# Action item
Among the records that follow, find the line with "We periodically revisited" and the line with "With the Clinical". Set down those lines and all lines between them exactly, without adding anything.

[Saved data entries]
+---+

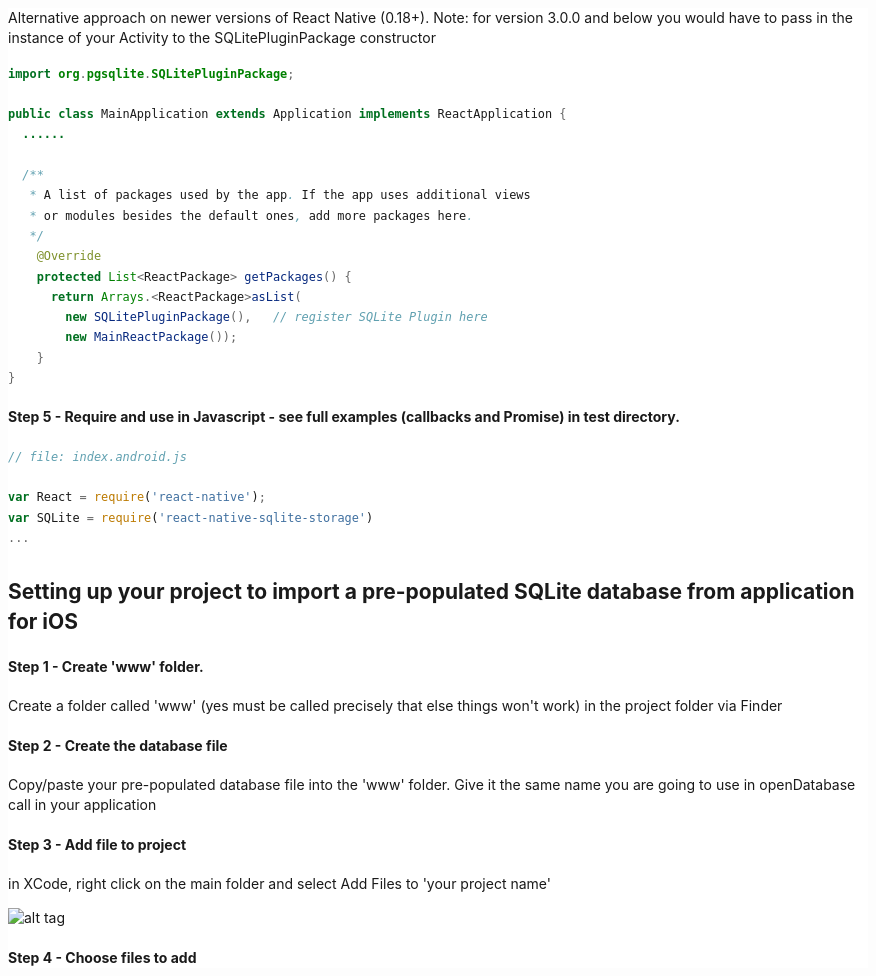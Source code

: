 Alternative approach on newer versions of React Native (0.18+). Note: for version 3.0.0 and below you would have to pass in the instance of your Activity to the SQLitePluginPackage constructor

```java
import org.pgsqlite.SQLitePluginPackage;

public class MainApplication extends Application implements ReactApplication {
  ......

  /**
   * A list of packages used by the app. If the app uses additional views
   * or modules besides the default ones, add more packages here.
   */
    @Override
    protected List<ReactPackage> getPackages() {
      return Arrays.<ReactPackage>asList(
        new SQLitePluginPackage(),   // register SQLite Plugin here
        new MainReactPackage());
    }
}
```

#### Step 5 - Require and use in Javascript - see full examples (callbacks and Promise) in test directory.

```js
// file: index.android.js

var React = require('react-native');
var SQLite = require('react-native-sqlite-storage')
...
```

## Setting up your project to import a pre-populated SQLite database from application for iOS

#### Step 1 - Create 'www' folder.

Create a folder called 'www' (yes must be called precisely that else things won't work) in the project folder via Finder

#### Step 2 - Create the database file

Copy/paste your pre-populated database file into the 'www' folder. Give it the same name you are going to use in openDatabase call in your application

#### Step 3 - Add file to project

in XCode, right click on the main folder and select Add Files to 'your project name'

![alt tag](https://raw.github.com/andpor/react-native-sqlite-storage/master/instructions/addFilesToProject.png)

#### Step 4 - Choose files to add
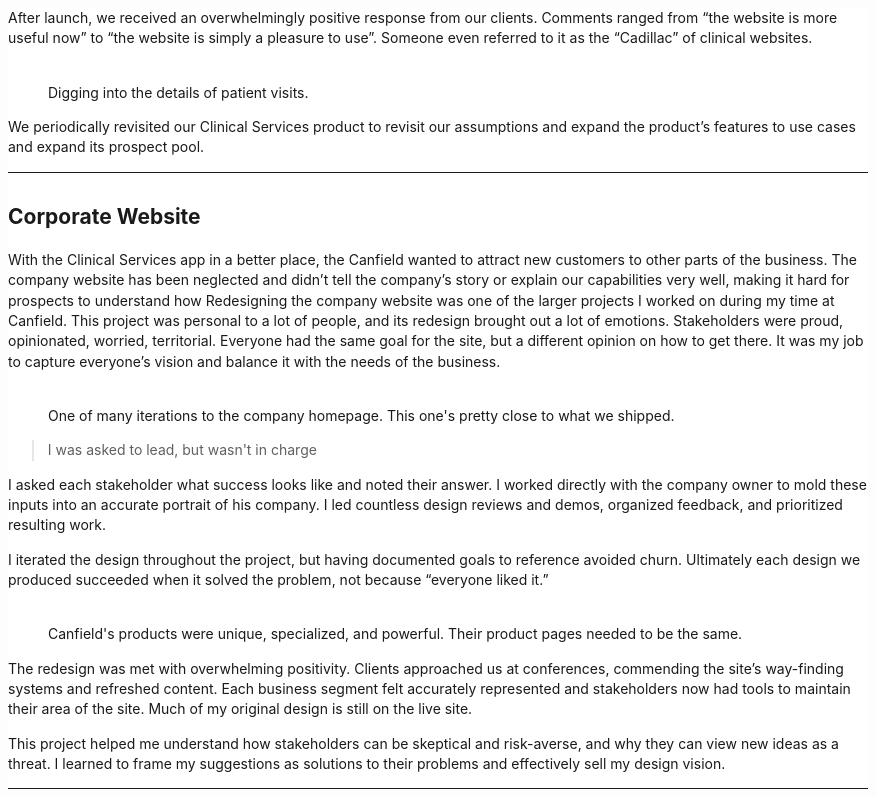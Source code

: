 After launch, we received an overwhelmingly positive response from our clients. Comments ranged from “the website is more useful now” to “the website is simply a pleasure to use”. Someone even referred to it as the “Cadillac” of clinical websites.

<figure class="unbound mt-8 bordered">
    <img src="/images/work/canfield/csw2.png" alt="" width="1100">
    <figcaption>Digging into the details of patient visits.</figcaption>
</figure>

We periodically revisited our Clinical Services product to revisit our assumptions and expand the product’s features to use cases and expand its prospect pool.

---

## Corporate Website

With the Clinical Services app in a better place, the Canfield wanted to attract new customers to other parts of the business. The company website has been neglected and didn’t tell the company’s story or explain our capabilities very well, making it hard for prospects to understand how
Redesigning the company website was one of the larger projects I worked on during my time at Canfield. This project was personal to a lot of people, and its redesign brought out a lot of emotions. Stakeholders were proud, opinionated, worried, territorial. Everyone had the same goal for the site, but a different opinion on how to get there. It was my job to capture everyone’s vision and balance it with the needs of the business.

<figure class="unbound bordered">
    <img src="/images/work/canfield/canfield-home.jpg" alt="" width="1300">
    <figcaption>One of many iterations to the company homepage. This one's pretty close to what we shipped.</figcaption>
</figure>

> I was asked to lead, but wasn't in charge

I asked each stakeholder what success looks like and noted their answer. I worked directly with the company owner to mold these inputs into an accurate portrait of his company. I led countless design reviews and demos, organized feedback, and prioritized resulting work.

I iterated the design throughout the project, but having documented goals to reference avoided churn. Ultimately each design we produced succeeded when it solved the problem, not because “everyone liked it.”

<figure class="unbound bordered">
    <img src="/images/work/canfield/visia.jpg" alt="" width="1300">
    <figcaption>Canfield's products were unique, specialized, and powerful. Their product pages needed to be the same.</figcaption>
</figure>

The redesign was met with overwhelming positivity. Clients approached us at conferences, commending the site’s way-finding systems and refreshed content. Each business segment felt accurately represented and stakeholders now had tools to maintain their area of the site. Much of my original design is still on the live site.

This project helped me understand how stakeholders can be skeptical and risk-averse, and why they can view new ideas as a threat. I learned to frame my suggestions as solutions to their problems and effectively sell my design vision.

---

+---+

# Expected answer
We periodically revisited our Clinical Services product to revisit our assumptions and expand the product’s features to use cases and expand its prospect pool.

---

## Corporate Website

With the Clinical Services app in a better place, the Canfield wanted to attract new customers to other parts of the business. The company website has been neglected and didn’t tell the company’s story or explain our capabilities very well, making it hard for prospects to understand how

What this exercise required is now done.